Quoting Steven Surdock <[EMAIL PROTECTED]>:

I'm stepping a bit outside my area of knowledge on the topic, but I
_think_ the pf route-to directive is consulted on an inbound packet
before the routing table lookup.  Once the routing look-up is done,
either with route-to or OS, the opportunity to reroute the packet is
gone.  But both FreeBSD and OpenBSD support multipath routing, which is
performed at the OS level and should give you load-balancing across
multiple links (with the same route metric.)  I _think_ this will offer
only 50/50 load balance, but you should _really_ dig deeper into the man
pages and check for yourself.

I am note sure I understand you here correctly.

When trying to load balance connections from a local daemon (like squid) I can use a rule like (typing from memory)

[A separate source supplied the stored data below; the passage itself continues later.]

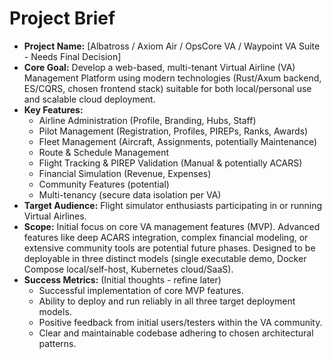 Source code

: # Project Brief

* **Project Name:** [Albatross / Axiom Air / OpsCore VA / Waypoint VA Suite - Needs Final Decision]
* **Core Goal:** Develop a web-based, multi-tenant Virtual Airline (VA) Management Platform using modern technologies (Rust/Axum backend, ES/CQRS, chosen frontend stack) suitable for both local/personal use and scalable cloud deployment.
* **Key Features:**
  * Airline Administration (Profile, Branding, Hubs, Staff)
  * Pilot Management (Registration, Profiles, PIREPs, Ranks, Awards)
  * Fleet Management (Aircraft, Assignments, potentially Maintenance)
  * Route & Schedule Management
  * Flight Tracking & PIREP Validation (Manual & potentially ACARS)
  * Financial Simulation (Revenue, Expenses)
  * Community Features (potential)
  * Multi-tenancy (secure data isolation per VA)
* **Target Audience:** Flight simulator enthusiasts participating in or running Virtual Airlines.
* **Scope:** Initial focus on core VA management features (MVP). Advanced features like deep ACARS integration, complex financial modeling, or extensive community tools are potential future phases. Designed to be deployable in three distinct models (single executable demo, Docker Compose local/self-host, Kubernetes cloud/SaaS).
* **Success Metrics:** (Initial thoughts - refine later)
  * Successful implementation of core MVP features.
  * Ability to deploy and run reliably in all three target deployment models.
  * Positive feedback from initial users/testers within the VA community.
  * Clear and maintainable codebase adhering to chosen architectural patterns.
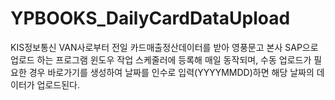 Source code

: # YPBOOKS_DailyCardDataUpload
KIS정보통신 VAN사로부터 전일 카드매출정산데이터를 받아 영풍문고 본사 SAP으로 업로드 하는 프로그램
윈도우 작업 스케줄러에 등록해 매일 동작되며, 수동 업로드가 필요한 경우 바로가기를 생성하여 날짜를 인수로 입력(YYYYMMDD)하면 해당 날짜의 데이터가 업로드된다.
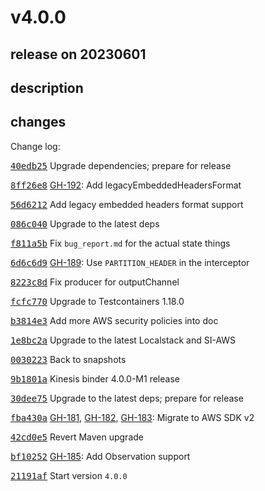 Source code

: # v4.0.0

## release on 20230601
## description
## changes
Change log:

<a class="commit-link" data-hovercard-type="commit" data-hovercard-url="https://github.com/spring-cloud/spring-cloud-stream-binder-aws-kinesis/commit/40edb25251be97c720c05633fdf7e31f516696b7/hovercard" href="https://github.com/spring-cloud/spring-cloud-stream-binder-aws-kinesis/commit/40edb25251be97c720c05633fdf7e31f516696b7"><tt>40edb25</tt></a> Upgrade dependencies; prepare for release  

<a class="commit-link" data-hovercard-type="commit" data-hovercard-url="https://github.com/spring-cloud/spring-cloud-stream-binder-aws-kinesis/commit/8ff26e8dfc2b2da76c849d9742cad83b4c979928/hovercard" href="https://github.com/spring-cloud/spring-cloud-stream-binder-aws-kinesis/commit/8ff26e8dfc2b2da76c849d9742cad83b4c979928"><tt>8ff26e8</tt></a> <a class="issue-link js-issue-link" data-error-text="Failed to load title" data-id="1714260261" data-permission-text="Title is private" data-url="https://github.com/spring-cloud/spring-cloud-stream-binder-aws-kinesis/issues/192" data-hovercard-type="issue" data-hovercard-url="/spring-cloud/spring-cloud-stream-binder-aws-kinesis/issues/192/hovercard" href="https://github.com/spring-cloud/spring-cloud-stream-binder-aws-kinesis/issues/192">GH-192</a>: Add legacyEmbeddedHeadersFormat  

<a class="commit-link" data-hovercard-type="commit" data-hovercard-url="https://github.com/spring-cloud/spring-cloud-stream-binder-aws-kinesis/commit/56d6212e13f885907d04895256ef1f2b4486c91b/hovercard" href="https://github.com/spring-cloud/spring-cloud-stream-binder-aws-kinesis/commit/56d6212e13f885907d04895256ef1f2b4486c91b"><tt>56d6212</tt></a> Add legacy embedded headers format support  

<a class="commit-link" data-hovercard-type="commit" data-hovercard-url="https://github.com/spring-cloud/spring-cloud-stream-binder-aws-kinesis/commit/086c040e7e8839e17218ac43c3273cd69937f366/hovercard" href="https://github.com/spring-cloud/spring-cloud-stream-binder-aws-kinesis/commit/086c040e7e8839e17218ac43c3273cd69937f366"><tt>086c040</tt></a> Upgrade to the latest deps  

<a class="commit-link" data-hovercard-type="commit" data-hovercard-url="https://github.com/spring-cloud/spring-cloud-stream-binder-aws-kinesis/commit/f811a5b5ebb659902415fdf868cc6be67da0173c/hovercard" href="https://github.com/spring-cloud/spring-cloud-stream-binder-aws-kinesis/commit/f811a5b5ebb659902415fdf868cc6be67da0173c"><tt>f811a5b</tt></a> Fix <code>bug_report.md</code> for the actual state things  

<a class="commit-link" data-hovercard-type="commit" data-hovercard-url="https://github.com/spring-cloud/spring-cloud-stream-binder-aws-kinesis/commit/6d6c6d961bb41f18949a33d6192821860f8943d2/hovercard" href="https://github.com/spring-cloud/spring-cloud-stream-binder-aws-kinesis/commit/6d6c6d961bb41f18949a33d6192821860f8943d2"><tt>6d6c6d9</tt></a> <a class="issue-link js-issue-link" data-error-text="Failed to load title" data-id="1674849165" data-permission-text="Title is private" data-url="https://github.com/spring-cloud/spring-cloud-stream-binder-aws-kinesis/issues/189" data-hovercard-type="issue" data-hovercard-url="/spring-cloud/spring-cloud-stream-binder-aws-kinesis/issues/189/hovercard" href="https://github.com/spring-cloud/spring-cloud-stream-binder-aws-kinesis/issues/189">GH-189</a>: Use <code>PARTITION_HEADER</code> in the interceptor  

<a class="commit-link" data-hovercard-type="commit" data-hovercard-url="https://github.com/spring-cloud/spring-cloud-stream-binder-aws-kinesis/commit/8223c8d3f7874ffddd2335b9491c6745cf817dc9/hovercard" href="https://github.com/spring-cloud/spring-cloud-stream-binder-aws-kinesis/commit/8223c8d3f7874ffddd2335b9491c6745cf817dc9"><tt>8223c8d</tt></a> Fix producer for outputChannel  

<a class="commit-link" data-hovercard-type="commit" data-hovercard-url="https://github.com/spring-cloud/spring-cloud-stream-binder-aws-kinesis/commit/fcfc770557f41d027ff8b5794020c0108385cf0b/hovercard" href="https://github.com/spring-cloud/spring-cloud-stream-binder-aws-kinesis/commit/fcfc770557f41d027ff8b5794020c0108385cf0b"><tt>fcfc770</tt></a> Upgrade to Testcontainers 1.18.0  

<a class="commit-link" data-hovercard-type="commit" data-hovercard-url="https://github.com/spring-cloud/spring-cloud-stream-binder-aws-kinesis/commit/b3814e322149f270d918956eeacfb974bee9c640/hovercard" href="https://github.com/spring-cloud/spring-cloud-stream-binder-aws-kinesis/commit/b3814e322149f270d918956eeacfb974bee9c640"><tt>b3814e3</tt></a> Add more AWS security policies into doc  

<a class="commit-link" data-hovercard-type="commit" data-hovercard-url="https://github.com/spring-cloud/spring-cloud-stream-binder-aws-kinesis/commit/1e8bc2a5f433f86057de8df6070c13a14226c24d/hovercard" href="https://github.com/spring-cloud/spring-cloud-stream-binder-aws-kinesis/commit/1e8bc2a5f433f86057de8df6070c13a14226c24d"><tt>1e8bc2a</tt></a> Upgrade to the latest Localstack and SI-AWS  

<a class="commit-link" data-hovercard-type="commit" data-hovercard-url="https://github.com/spring-cloud/spring-cloud-stream-binder-aws-kinesis/commit/003022381c167a85f81a28dfcba6f1c906a7e7fd/hovercard" href="https://github.com/spring-cloud/spring-cloud-stream-binder-aws-kinesis/commit/003022381c167a85f81a28dfcba6f1c906a7e7fd"><tt>0030223</tt></a> Back to snapshots  

<a class="commit-link" data-hovercard-type="commit" data-hovercard-url="https://github.com/spring-cloud/spring-cloud-stream-binder-aws-kinesis/commit/9b1801a84983f06a2d0ed21e6425f406f5e3a666/hovercard" href="https://github.com/spring-cloud/spring-cloud-stream-binder-aws-kinesis/commit/9b1801a84983f06a2d0ed21e6425f406f5e3a666"><tt>9b1801a</tt></a> Kinesis binder 4.0.0-M1 release  

<a class="commit-link" data-hovercard-type="commit" data-hovercard-url="https://github.com/spring-cloud/spring-cloud-stream-binder-aws-kinesis/commit/30dee7592642ad46b35b8c4b5a823a74ab8e9723/hovercard" href="https://github.com/spring-cloud/spring-cloud-stream-binder-aws-kinesis/commit/30dee7592642ad46b35b8c4b5a823a74ab8e9723"><tt>30dee75</tt></a> Upgrade to the latest deps; prepare for release  

<a class="commit-link" data-hovercard-type="commit" data-hovercard-url="https://github.com/spring-cloud/spring-cloud-stream-binder-aws-kinesis/commit/fba430a4b03fb229fcdc05fef42e356ce7f3a36d/hovercard" href="https://github.com/spring-cloud/spring-cloud-stream-binder-aws-kinesis/commit/fba430a4b03fb229fcdc05fef42e356ce7f3a36d"><tt>fba430a</tt></a> <a class="issue-link js-issue-link" data-error-text="Failed to load title" data-id="1519140029" data-permission-text="Title is private" data-url="https://github.com/spring-cloud/spring-cloud-stream-binder-aws-kinesis/issues/181" data-hovercard-type="issue" data-hovercard-url="/spring-cloud/spring-cloud-stream-binder-aws-kinesis/issues/181/hovercard" href="https://github.com/spring-cloud/spring-cloud-stream-binder-aws-kinesis/issues/181">GH-181</a>, <a class="issue-link js-issue-link" data-error-text="Failed to load title" data-id="1519140782" data-permission-text="Title is private" data-url="https://github.com/spring-cloud/spring-cloud-stream-binder-aws-kinesis/issues/182" data-hovercard-type="issue" data-hovercard-url="/spring-cloud/spring-cloud-stream-binder-aws-kinesis/issues/182/hovercard" href="https://github.com/spring-cloud/spring-cloud-stream-binder-aws-kinesis/issues/182">GH-182</a>, <a class="issue-link js-issue-link" data-error-text="Failed to load title" data-id="1519142324" data-permission-text="Title is private" data-url="https://github.com/spring-cloud/spring-cloud-stream-binder-aws-kinesis/issues/183" data-hovercard-type="issue" data-hovercard-url="/spring-cloud/spring-cloud-stream-binder-aws-kinesis/issues/183/hovercard" href="https://github.com/spring-cloud/spring-cloud-stream-binder-aws-kinesis/issues/183">GH-183</a>: Migrate to AWS SDK v2  

<a class="commit-link" data-hovercard-type="commit" data-hovercard-url="https://github.com/spring-cloud/spring-cloud-stream-binder-aws-kinesis/commit/42cd0e50ba02502a625e3ba127aaa4541814f4d3/hovercard" href="https://github.com/spring-cloud/spring-cloud-stream-binder-aws-kinesis/commit/42cd0e50ba02502a625e3ba127aaa4541814f4d3"><tt>42cd0e5</tt></a> Revert Maven upgrade  

<a class="commit-link" data-hovercard-type="commit" data-hovercard-url="https://github.com/spring-cloud/spring-cloud-stream-binder-aws-kinesis/commit/bf102527a3866f0f754d73c09d638c181b13da06/hovercard" href="https://github.com/spring-cloud/spring-cloud-stream-binder-aws-kinesis/commit/bf102527a3866f0f754d73c09d638c181b13da06"><tt>bf10252</tt></a> <a class="issue-link js-issue-link" data-error-text="Failed to load title" data-id="1566813297" data-permission-text="Title is private" data-url="https://github.com/spring-cloud/spring-cloud-stream-binder-aws-kinesis/issues/185" data-hovercard-type="issue" data-hovercard-url="/spring-cloud/spring-cloud-stream-binder-aws-kinesis/issues/185/hovercard" href="https://github.com/spring-cloud/spring-cloud-stream-binder-aws-kinesis/issues/185">GH-185</a>: Add Observation support  

<a class="commit-link" data-hovercard-type="commit" data-hovercard-url="https://github.com/spring-cloud/spring-cloud-stream-binder-aws-kinesis/commit/21191af63e19897f1e68eea9745e2d0b285a0d41/hovercard" href="https://github.com/spring-cloud/spring-cloud-stream-binder-aws-kinesis/commit/21191af63e19897f1e68eea9745e2d0b285a0d41"><tt>21191af</tt></a> Start version <code>4.0.0</code>

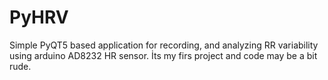 # PyHRV
Simple PyQT5 based application for recording, and analyzing RR variability using arduino AD8232 HR sensor. İts my firs project and code may be a bit rude.
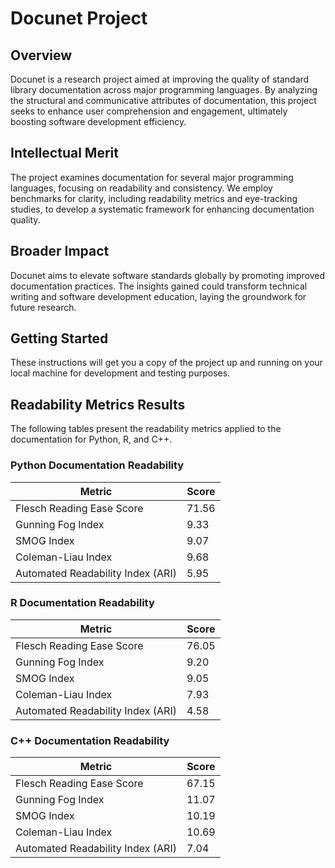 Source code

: # Docunet Project

## Overview

Docunet is a research project aimed at improving the quality of standard library documentation across major programming languages. By analyzing the structural and communicative attributes of documentation, this project seeks to enhance user comprehension and engagement, ultimately boosting software development efficiency.

## Intellectual Merit

The project examines documentation for several major programming languages, focusing on readability and consistency. We employ benchmarks for clarity, including readability metrics and eye-tracking studies, to develop a systematic framework for enhancing documentation quality.

## Broader Impact

Docunet aims to elevate software standards globally by promoting improved documentation practices. The insights gained could transform technical writing and software development education, laying the groundwork for future research.

## Getting Started

These instructions will get you a copy of the project up and running on your local machine for development and testing purposes.

## Readability Metrics Results

The following tables present the readability metrics applied to the documentation for Python, R, and C++.

### Python Documentation Readability

| Metric                                | Score |
|---------------------------------------|-------|
| Flesch Reading Ease Score             | 71.56 |
| Gunning Fog Index                     | 9.33  |
| SMOG Index                            | 9.07  |
| Coleman-Liau Index                    | 9.68  |
| Automated Readability Index (ARI)     | 5.95  |

### R Documentation Readability

| Metric                                | Score |
|---------------------------------------|-------|
| Flesch Reading Ease Score             | 76.05 |
| Gunning Fog Index                     | 9.20  |
| SMOG Index                            | 9.05  |
| Coleman-Liau Index                    | 7.93  |
| Automated Readability Index (ARI)     | 4.58  |

### C++ Documentation Readability

| Metric                                | Score |
|---------------------------------------|-------|
| Flesch Reading Ease Score             | 67.15 |
| Gunning Fog Index                     | 11.07 |
| SMOG Index                            | 10.19 |
| Coleman-Liau Index                    | 10.69 |
| Automated Readability Index (ARI)     | 7.04  |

pass out on $ext_if1 route-to \
    { ($ext_if1 $ext_gw1), ($ext_if2 $ext_gw2) } round-robin \
    proto tcp from $ext_if1 to any flags S/SA modulate state

and packets go via both gateways load balanced, But with same source ip, that of the default gateway (usually). Only step missing is NAting packets on non default gateway to it's ip so that all packets exit with correct source ip.

In fact I had used another box in front of second link just to do NATing and load balancing was working correctly.

I have tried various combination of nat rules, but none of them were matching. So this is the exact problem I am facing/trying to solve.